Despite the inadequacies of the material Fast Five has for its women, it also doesn’t enhance its lead male romance at the expense of degrading the women in their lives. (That’s not the case for Tej and Roman, supporting characters respectively played by Chris “Ludacris” Bridges and Tyrese Gibson, but that’s a different thing.) Mia may not have a lot of action beats, but she’s equally important in Dom and Brian’s lives, and they do not reduce her or degrade her for the sake of their bond.
I remember everything about my father. Everything.
When we first watched Fast Five together, Aly did a double take at this line delivery. Diesel basically slurs the word “father,” pronouncing it “faddah.”

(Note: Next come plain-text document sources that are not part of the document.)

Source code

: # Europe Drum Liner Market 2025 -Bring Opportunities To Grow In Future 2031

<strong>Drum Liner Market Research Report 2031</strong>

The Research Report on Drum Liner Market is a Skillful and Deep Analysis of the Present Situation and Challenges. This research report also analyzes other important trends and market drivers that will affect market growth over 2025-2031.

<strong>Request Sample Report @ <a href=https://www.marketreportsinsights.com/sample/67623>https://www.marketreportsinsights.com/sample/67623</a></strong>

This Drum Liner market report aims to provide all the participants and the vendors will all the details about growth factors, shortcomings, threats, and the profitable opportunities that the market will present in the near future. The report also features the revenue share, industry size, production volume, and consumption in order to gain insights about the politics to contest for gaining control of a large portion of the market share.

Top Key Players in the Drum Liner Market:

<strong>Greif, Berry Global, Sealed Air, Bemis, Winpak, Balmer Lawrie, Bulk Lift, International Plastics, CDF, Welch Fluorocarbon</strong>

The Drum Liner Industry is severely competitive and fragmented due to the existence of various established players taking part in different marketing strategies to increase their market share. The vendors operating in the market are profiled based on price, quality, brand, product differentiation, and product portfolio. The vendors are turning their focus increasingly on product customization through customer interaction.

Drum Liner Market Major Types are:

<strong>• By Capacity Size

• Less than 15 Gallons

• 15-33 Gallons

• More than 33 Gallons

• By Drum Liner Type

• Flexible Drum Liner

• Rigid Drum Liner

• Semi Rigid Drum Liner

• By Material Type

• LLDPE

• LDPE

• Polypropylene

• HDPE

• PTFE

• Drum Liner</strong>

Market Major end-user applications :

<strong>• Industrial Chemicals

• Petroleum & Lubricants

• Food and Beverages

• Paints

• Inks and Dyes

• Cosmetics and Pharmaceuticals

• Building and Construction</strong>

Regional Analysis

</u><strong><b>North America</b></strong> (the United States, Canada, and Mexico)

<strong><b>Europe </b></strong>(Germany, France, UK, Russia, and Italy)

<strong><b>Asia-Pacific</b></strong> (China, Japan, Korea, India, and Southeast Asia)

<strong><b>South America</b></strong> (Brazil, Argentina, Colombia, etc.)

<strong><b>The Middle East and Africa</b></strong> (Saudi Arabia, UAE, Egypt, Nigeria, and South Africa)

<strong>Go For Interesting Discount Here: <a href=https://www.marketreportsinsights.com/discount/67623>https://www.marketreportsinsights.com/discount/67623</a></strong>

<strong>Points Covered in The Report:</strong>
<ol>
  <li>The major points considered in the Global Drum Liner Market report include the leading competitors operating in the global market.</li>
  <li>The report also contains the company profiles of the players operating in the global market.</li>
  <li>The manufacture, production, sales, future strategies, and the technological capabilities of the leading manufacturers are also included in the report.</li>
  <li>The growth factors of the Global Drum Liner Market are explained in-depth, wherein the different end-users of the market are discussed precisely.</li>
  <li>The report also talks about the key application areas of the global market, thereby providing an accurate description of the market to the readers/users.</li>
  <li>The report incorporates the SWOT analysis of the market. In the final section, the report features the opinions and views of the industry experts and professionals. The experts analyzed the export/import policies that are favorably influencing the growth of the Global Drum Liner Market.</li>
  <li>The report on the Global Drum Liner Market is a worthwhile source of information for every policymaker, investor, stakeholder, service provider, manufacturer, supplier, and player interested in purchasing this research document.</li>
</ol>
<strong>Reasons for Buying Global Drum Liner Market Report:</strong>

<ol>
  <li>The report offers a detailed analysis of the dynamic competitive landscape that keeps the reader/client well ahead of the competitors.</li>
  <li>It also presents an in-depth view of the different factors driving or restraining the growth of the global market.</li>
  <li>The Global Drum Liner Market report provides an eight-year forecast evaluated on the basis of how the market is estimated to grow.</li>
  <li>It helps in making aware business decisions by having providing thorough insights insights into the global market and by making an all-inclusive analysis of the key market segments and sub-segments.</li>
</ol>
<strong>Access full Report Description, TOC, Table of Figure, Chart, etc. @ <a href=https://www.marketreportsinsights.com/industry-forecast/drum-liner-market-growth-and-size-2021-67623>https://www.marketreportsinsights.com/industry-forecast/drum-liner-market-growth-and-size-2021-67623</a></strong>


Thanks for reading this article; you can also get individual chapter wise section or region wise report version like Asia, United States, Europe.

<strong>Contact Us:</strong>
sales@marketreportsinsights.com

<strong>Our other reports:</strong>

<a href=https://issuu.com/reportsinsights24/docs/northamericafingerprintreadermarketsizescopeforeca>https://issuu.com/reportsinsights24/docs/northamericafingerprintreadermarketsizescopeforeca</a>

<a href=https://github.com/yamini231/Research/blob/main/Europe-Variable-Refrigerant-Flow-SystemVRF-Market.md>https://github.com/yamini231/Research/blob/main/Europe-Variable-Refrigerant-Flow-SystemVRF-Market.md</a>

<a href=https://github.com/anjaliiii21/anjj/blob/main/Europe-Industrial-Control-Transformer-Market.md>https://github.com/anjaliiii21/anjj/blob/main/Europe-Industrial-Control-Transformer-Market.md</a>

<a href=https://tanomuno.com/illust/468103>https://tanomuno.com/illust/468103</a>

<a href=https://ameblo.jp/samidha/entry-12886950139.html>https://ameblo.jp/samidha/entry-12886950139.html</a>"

“I remember everything about my faddah.”
The mask has come completely off. Dom the character has ripped apart the gruff exterior he often wears even in front of Brian, his best friend and soulmate, and Diesel the actor removes his own standard persona to do so. It’s an incredible marriage of an actor understanding his oneness with a character.
So, too, does this final line drive home indelible truths about fatherhood found in Fast Five — that the lessons our fathers leave us are forever part of who we are and who we will be as parents, and that our impact on people can stretch beyond our own children through the values we bestow upon them. Men can, and should, share the experience of fatherhood. Fatherhood is not a curse, as so many films about men on adventures treat it. It’s a gift.
The ending of this scene establishes that Brian doesn’t remember his father, a man who disappeared when he was young (Reportedly the Mr. Nobody character introduced in Furious 7 was supposed to be Brian’s father before Walker’s untimely death in 2013.) Brian worries he’ll end up being the same type of father. Dom assures him he never will. Dom remembers everything about his faddah, and will pass on everything he remembers to help Brian and Mia raise their child.
Of course Dom eventually learns he has a secret love child with ex-girlfriend Elena Neves (a woman introduced in Fast Five) after both are kidnapped by a supervillain who uses them as leverage to make Dom briefly betray his family. The Fast Saga!
Dom and Brian’s deep love is one shared, by all accounts, between Diesel and Walker, and it’s clear that the two of them felt that this scene, and this film, represented their chance to express their mutual parenting experiences on their largest cinematic platform.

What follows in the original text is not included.